You're off to great places. Today is your day. Your mountain is waiting, so get on your way -Dr. Seuss

A Hail Mary pass is an Old Earth expression, referencing a plan that, if it works is genius but if far more likely to fail so spectacularly that even the Holy Spirit can't save you. I am the Queen of Hail Mary passes and yet even I am hoping someone on this boat has a better plan than just showing up and knocking on the door. And yet, even as my crew had schemed and plotted while we waited the requisite three days (the Merc ship Dreadnaught is actually showing too, what are the odds of that?!), not a single plan came up that is any better than my knock and pray option. Even worse, we had three full days to just kill time. No one shooting at me, stabbing me, hell no one even got any good zingers in insult wise. I was so bored I even catalogued all the foam toy weapons in my child's playpen/ armory. When you're trapped in a child's body and your lover looks like he is just hitting puberty, having three days alone together is just a cooch tease.
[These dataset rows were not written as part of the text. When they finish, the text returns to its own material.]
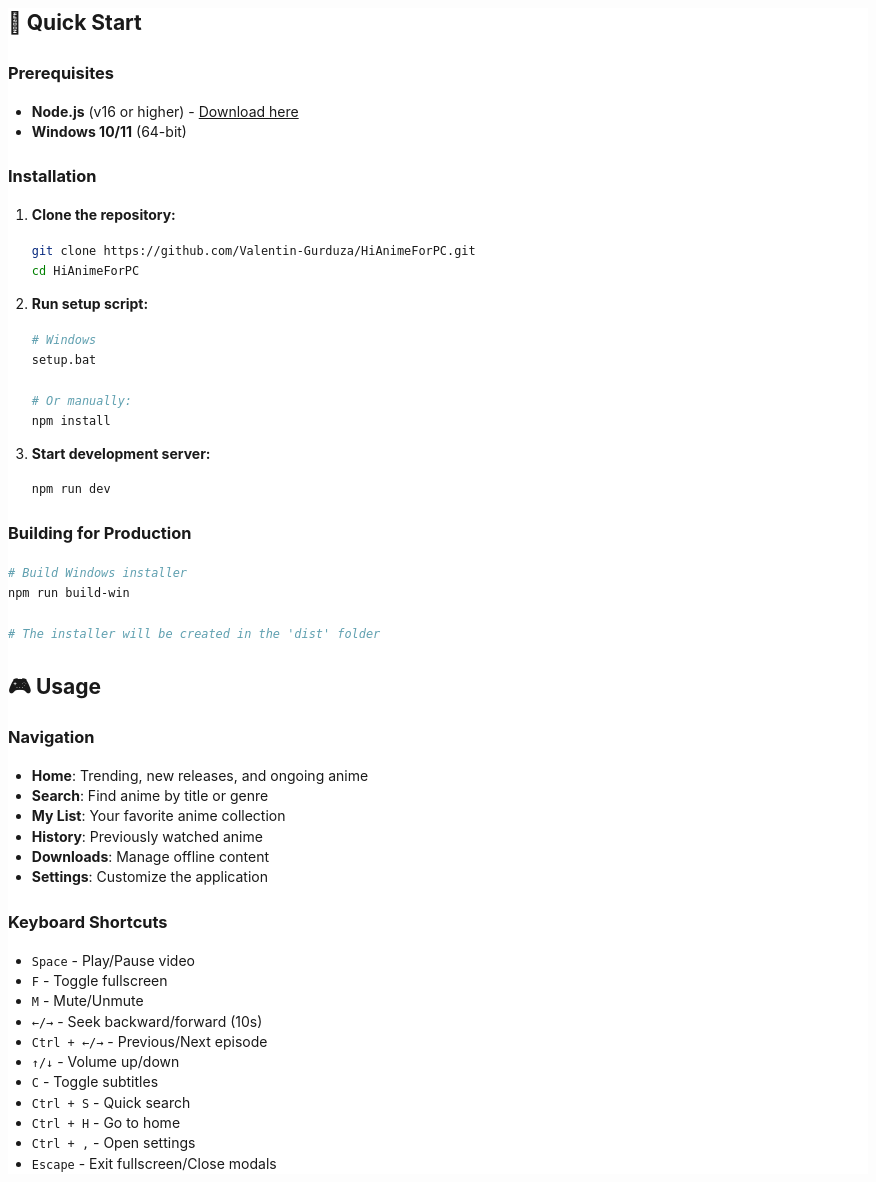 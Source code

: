 ## 🚀 Quick Start

### Prerequisites
- **Node.js** (v16 or higher) - [Download here](https://nodejs.org/)
- **Windows 10/11** (64-bit)

### Installation

1. **Clone the repository:**
   ```bash
   git clone https://github.com/Valentin-Gurduza/HiAnimeForPC.git
   cd HiAnimeForPC
   ```

2. **Run setup script:**
   ```bash
   # Windows
   setup.bat
   
   # Or manually:
   npm install
   ```

3. **Start development server:**
   ```bash
   npm run dev
   ```

### Building for Production

```bash
# Build Windows installer
npm run build-win

# The installer will be created in the 'dist' folder
```

## 🎮 Usage

### Navigation
- **Home**: Trending, new releases, and ongoing anime
- **Search**: Find anime by title or genre
- **My List**: Your favorite anime collection
- **History**: Previously watched anime
- **Downloads**: Manage offline content
- **Settings**: Customize the application

### Keyboard Shortcuts
- `Space` - Play/Pause video
- `F` - Toggle fullscreen
- `M` - Mute/Unmute
- `←/→` - Seek backward/forward (10s)
- `Ctrl + ←/→` - Previous/Next episode
- `↑/↓` - Volume up/down
- `C` - Toggle subtitles
- `Ctrl + S` - Quick search
- `Ctrl + H` - Go to home
- `Ctrl + ,` - Open settings
- `Escape` - Exit fullscreen/Close modals
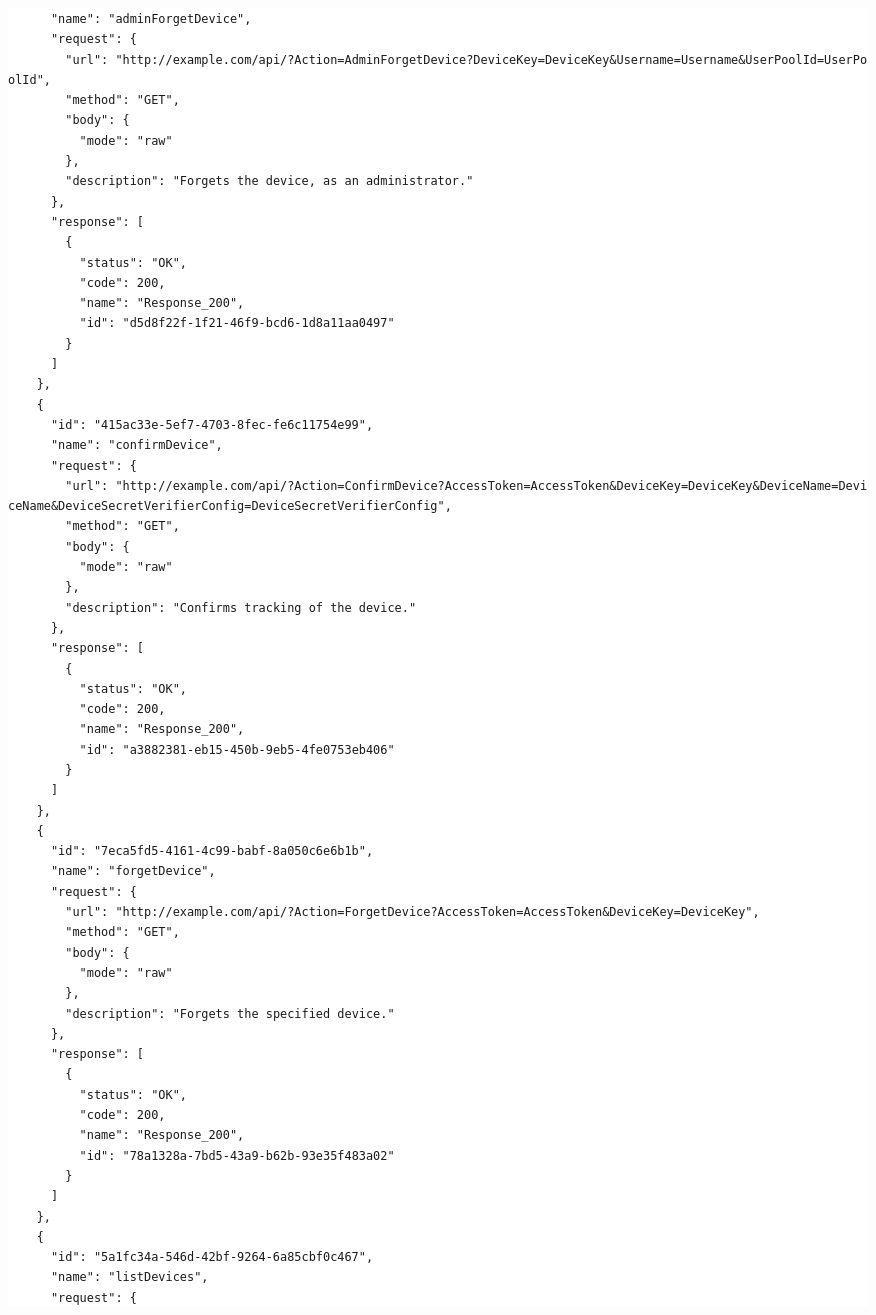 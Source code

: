           "name": "adminForgetDevice",
          "request": {
            "url": "http://example.com/api/?Action=AdminForgetDevice?DeviceKey=DeviceKey&Username=Username&UserPoolId=UserPoolId",
            "method": "GET",
            "body": {
              "mode": "raw"
            },
            "description": "Forgets the device, as an administrator."
          },
          "response": [
            {
              "status": "OK",
              "code": 200,
              "name": "Response_200",
              "id": "d5d8f22f-1f21-46f9-bcd6-1d8a11aa0497"
            }
          ]
        },
        {
          "id": "415ac33e-5ef7-4703-8fec-fe6c11754e99",
          "name": "confirmDevice",
          "request": {
            "url": "http://example.com/api/?Action=ConfirmDevice?AccessToken=AccessToken&DeviceKey=DeviceKey&DeviceName=DeviceName&DeviceSecretVerifierConfig=DeviceSecretVerifierConfig",
            "method": "GET",
            "body": {
              "mode": "raw"
            },
            "description": "Confirms tracking of the device."
          },
          "response": [
            {
              "status": "OK",
              "code": 200,
              "name": "Response_200",
              "id": "a3882381-eb15-450b-9eb5-4fe0753eb406"
            }
          ]
        },
        {
          "id": "7eca5fd5-4161-4c99-babf-8a050c6e6b1b",
          "name": "forgetDevice",
          "request": {
            "url": "http://example.com/api/?Action=ForgetDevice?AccessToken=AccessToken&DeviceKey=DeviceKey",
            "method": "GET",
            "body": {
              "mode": "raw"
            },
            "description": "Forgets the specified device."
          },
          "response": [
            {
              "status": "OK",
              "code": 200,
              "name": "Response_200",
              "id": "78a1328a-7bd5-43a9-b62b-93e35f483a02"
            }
          ]
        },
        {
          "id": "5a1fc34a-546d-42bf-9264-6a85cbf0c467",
          "name": "listDevices",
          "request": { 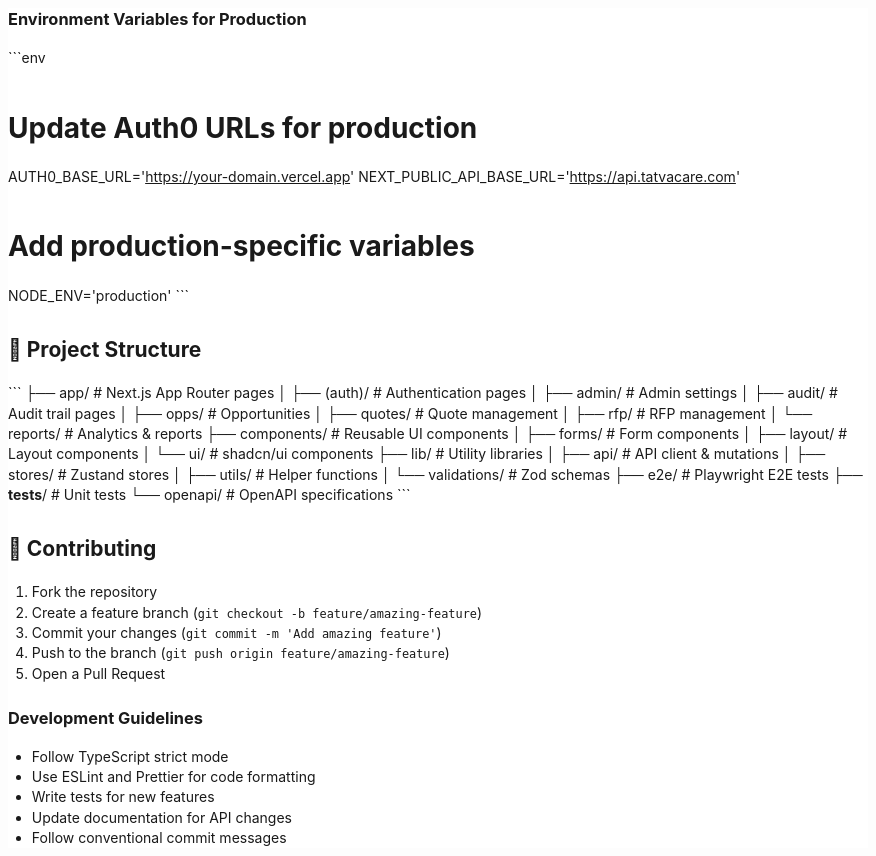 ### Environment Variables for Production

\`\`\`env
# Update Auth0 URLs for production
AUTH0_BASE_URL='https://your-domain.vercel.app'
NEXT_PUBLIC_API_BASE_URL='https://api.tatvacare.com'

# Add production-specific variables
NODE_ENV='production'
\`\`\`

## 📁 Project Structure

\`\`\`
├── app/                    # Next.js App Router pages
│   ├── (auth)/            # Authentication pages
│   ├── admin/             # Admin settings
│   ├── audit/             # Audit trail pages
│   ├── opps/              # Opportunities
│   ├── quotes/            # Quote management
│   ├── rfp/               # RFP management
│   └── reports/           # Analytics & reports
├── components/            # Reusable UI components
│   ├── forms/             # Form components
│   ├── layout/            # Layout components
│   └── ui/                # shadcn/ui components
├── lib/                   # Utility libraries
│   ├── api/               # API client & mutations
│   ├── stores/            # Zustand stores
│   ├── utils/             # Helper functions
│   └── validations/       # Zod schemas
├── e2e/                   # Playwright E2E tests
├── __tests__/             # Unit tests
└── openapi/               # OpenAPI specifications
\`\`\`

## 🤝 Contributing

1. Fork the repository
2. Create a feature branch (`git checkout -b feature/amazing-feature`)
3. Commit your changes (`git commit -m 'Add amazing feature'`)
4. Push to the branch (`git push origin feature/amazing-feature`)
5. Open a Pull Request

### Development Guidelines

- Follow TypeScript strict mode
- Use ESLint and Prettier for code formatting
- Write tests for new features
- Update documentation for API changes
- Follow conventional commit messages
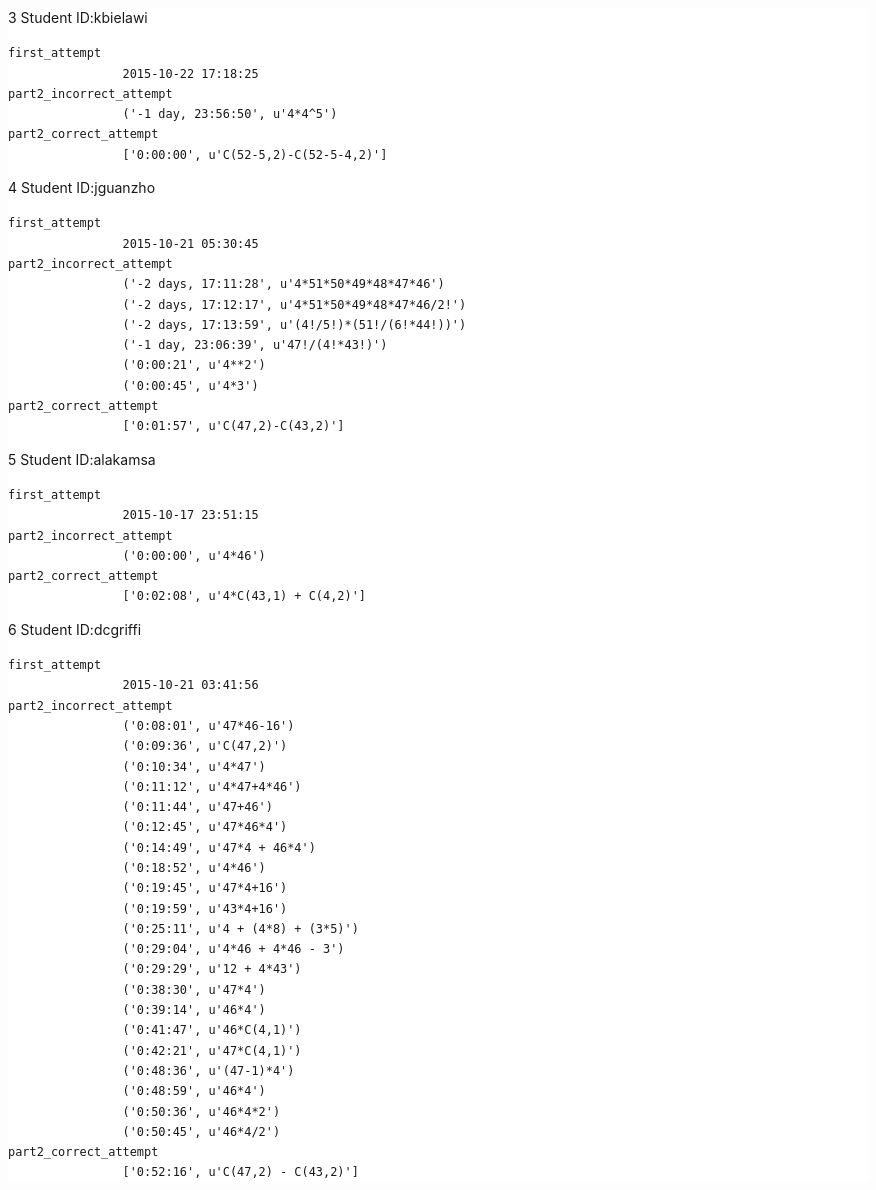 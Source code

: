 3 Student ID:kbielawi

	first_attempt
					2015-10-22 17:18:25
	part2_incorrect_attempt
					('-1 day, 23:56:50', u'4*4^5')
	part2_correct_attempt
					['0:00:00', u'C(52-5,2)-C(52-5-4,2)']

4 Student ID:jguanzho

	first_attempt
					2015-10-21 05:30:45
	part2_incorrect_attempt
					('-2 days, 17:11:28', u'4*51*50*49*48*47*46')
					('-2 days, 17:12:17', u'4*51*50*49*48*47*46/2!')
					('-2 days, 17:13:59', u'(4!/5!)*(51!/(6!*44!))')
					('-1 day, 23:06:39', u'47!/(4!*43!)')
					('0:00:21', u'4**2')
					('0:00:45', u'4*3')
	part2_correct_attempt
					['0:01:57', u'C(47,2)-C(43,2)']

5 Student ID:alakamsa

	first_attempt
					2015-10-17 23:51:15
	part2_incorrect_attempt
					('0:00:00', u'4*46')
	part2_correct_attempt
					['0:02:08', u'4*C(43,1) + C(4,2)']

6 Student ID:dcgriffi

	first_attempt
					2015-10-21 03:41:56
	part2_incorrect_attempt
					('0:08:01', u'47*46-16')
					('0:09:36', u'C(47,2)')
					('0:10:34', u'4*47')
					('0:11:12', u'4*47+4*46')
					('0:11:44', u'47+46')
					('0:12:45', u'47*46*4')
					('0:14:49', u'47*4 + 46*4')
					('0:18:52', u'4*46')
					('0:19:45', u'47*4+16')
					('0:19:59', u'43*4+16')
					('0:25:11', u'4 + (4*8) + (3*5)')
					('0:29:04', u'4*46 + 4*46 - 3')
					('0:29:29', u'12 + 4*43')
					('0:38:30', u'47*4')
					('0:39:14', u'46*4')
					('0:41:47', u'46*C(4,1)')
					('0:42:21', u'47*C(4,1)')
					('0:48:36', u'(47-1)*4')
					('0:48:59', u'46*4')
					('0:50:36', u'46*4*2')
					('0:50:45', u'46*4/2')
	part2_correct_attempt
					['0:52:16', u'C(47,2) - C(43,2)']

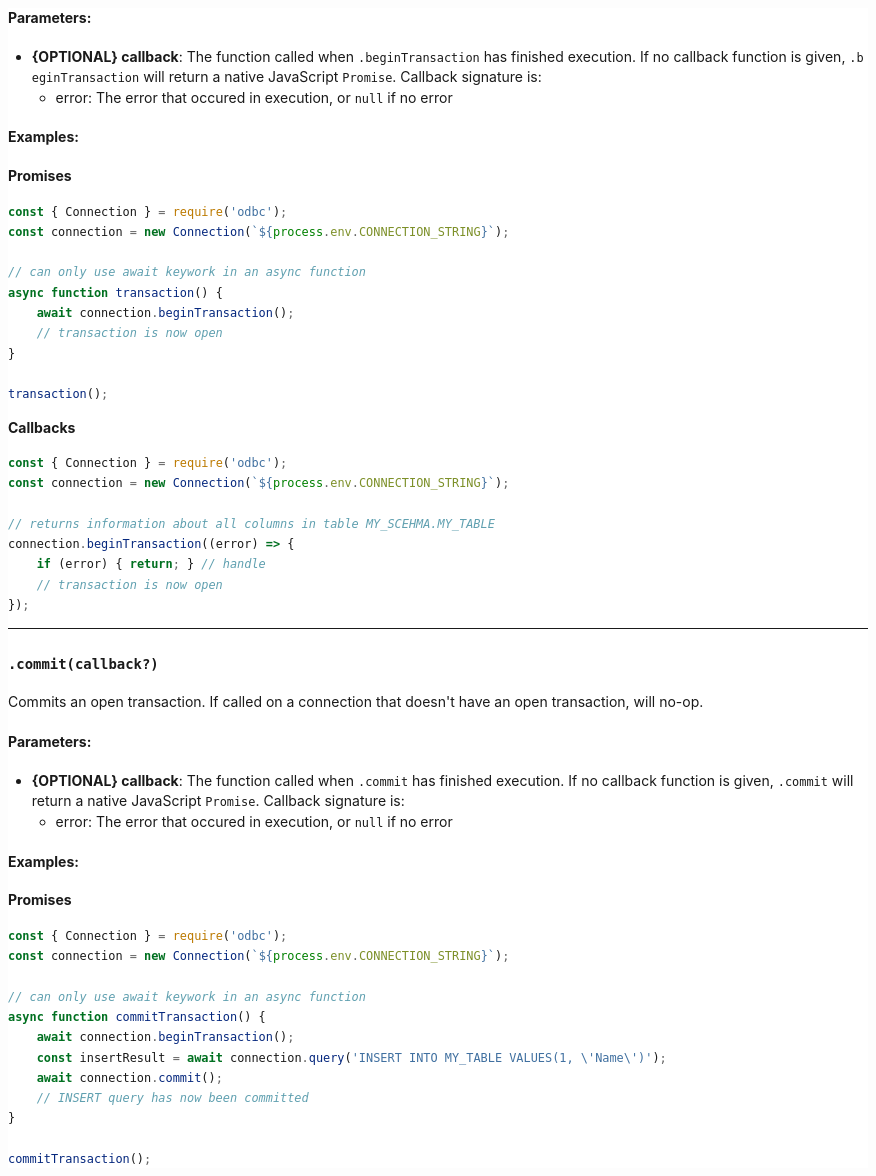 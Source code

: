 #### Parameters:
* **{OPTIONAL} callback**: The function called when `.beginTransaction` has finished execution. If no callback function is given, `.beginTransaction` will return a native JavaScript `Promise`. Callback signature is:
    * error: The error that occured in execution, or `null` if no error

#### Examples:

**Promises**

```javascript
const { Connection } = require('odbc');
const connection = new Connection(`${process.env.CONNECTION_STRING}`);

// can only use await keywork in an async function
async function transaction() {
    await connection.beginTransaction();
    // transaction is now open
}

transaction();
```

**Callbacks**

```javascript
const { Connection } = require('odbc');
const connection = new Connection(`${process.env.CONNECTION_STRING}`);

// returns information about all columns in table MY_SCEHMA.MY_TABLE
connection.beginTransaction((error) => {
    if (error) { return; } // handle
    // transaction is now open
});
```

---

### `.commit(callback?)`

Commits an open transaction. If called on a connection that doesn't have an open transaction, will no-op.

#### Parameters:
* **{OPTIONAL} callback**: The function called when `.commit` has finished execution. If no callback function is given, `.commit` will return a native JavaScript `Promise`. Callback signature is:
    * error: The error that occured in execution, or `null` if no error

#### Examples:

**Promises**

```javascript
const { Connection } = require('odbc');
const connection = new Connection(`${process.env.CONNECTION_STRING}`);

// can only use await keywork in an async function
async function commitTransaction() {
    await connection.beginTransaction();
    const insertResult = await connection.query('INSERT INTO MY_TABLE VALUES(1, \'Name\')');
    await connection.commit();
    // INSERT query has now been committed
}

commitTransaction();
```
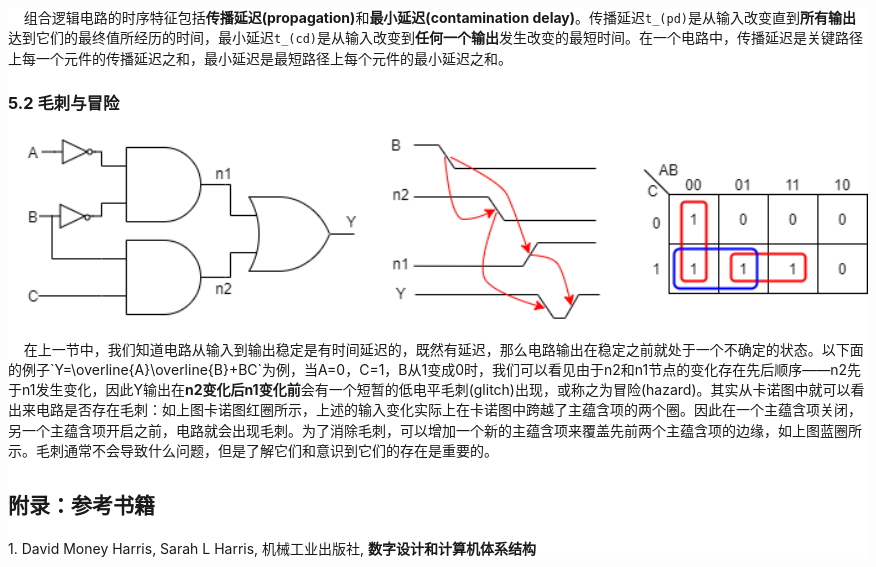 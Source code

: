   &nbsp;&nbsp;&nbsp;&nbsp;组合逻辑电路的时序特征包括<b>传播延迟(propagation)</b>和<b>最小延迟(contamination delay)</b>。传播延迟<span>`t_(pd)`</span>是从输入改变直到<b>所有输出</b>达到它们的最终值所经历的时间，最小延迟<span>`t_(cd)`</span>是从输入改变到<b>任何一个输出</b>发生改变的最短时间。在一个电路中，传播延迟是关键路径上每一个元件的传播延迟之和，最小延迟是最短路径上每个元件的最小延迟之和。
  </p>
  <h3>5.2 毛刺与冒险</h3>
  <div align="center">
    <img src="./pic/hazard.png" width=100%>
  </div>
  <p>
  &nbsp;&nbsp;&nbsp;&nbsp;在上一节中，我们知道电路从输入到输出稳定是有时间延迟的，既然有延迟，那么电路输出在稳定之前就处于一个不确定的状态。以下面的例子<span>`Y=\overline{A}\overline{B}+BC`</span>为例，当A=0，C=1，B从1变成0时，我们可以看见由于n2和n1节点的变化存在先后顺序——n2先于n1发生变化，因此Y输出在<b>n2变化后n1变化前</b>会有一个短暂的低电平毛刺(glitch)出现，或称之为冒险(hazard)。其实从卡诺图中就可以看出来电路是否存在毛刺：如上图卡诺图红圈所示，上述的输入变化实际上在卡诺图中跨越了主蕴含项的两个圈。因此在一个主蕴含项关闭，另一个主蕴含项开启之前，电路就会出现毛刺。为了消除毛刺，可以增加一个新的主蕴含项来覆盖先前两个主蕴含项的边缘，如上图蓝圈所示。毛刺通常不会导致什么问题，但是了解它们和意识到它们的存在是重要的。
  </p>
</div>

<h2>附录：参考书籍</h2>
<div class="div_learning_post">
  <p>1. David Money Harris, Sarah L Harris, 机械工业出版社, <b>数字设计和计算机体系结构</b></p>
</div>
</body>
So I am grateful when Wanda causes feedback over the ships internal communication to singsong at us that Zaches and her crew have come through for me. Yeah, it feels a little surreal to realize that something that came out of my past HASN'T bitten me in the ass. Yet. Why did I have to think optimistically, now we're doomed.

“So does this mean we'll get to meet the other big, dark secret from your past or are you planning on keeping business separated from pleasure?” Van points from the Dreadnaught seen through Destiny's observation window to Rorick's depressingly young frame. Three days in and I'm settling into the changes this Shuffle has but it's not fun and its certainly not easy, but it's also not the worse I've ever endured.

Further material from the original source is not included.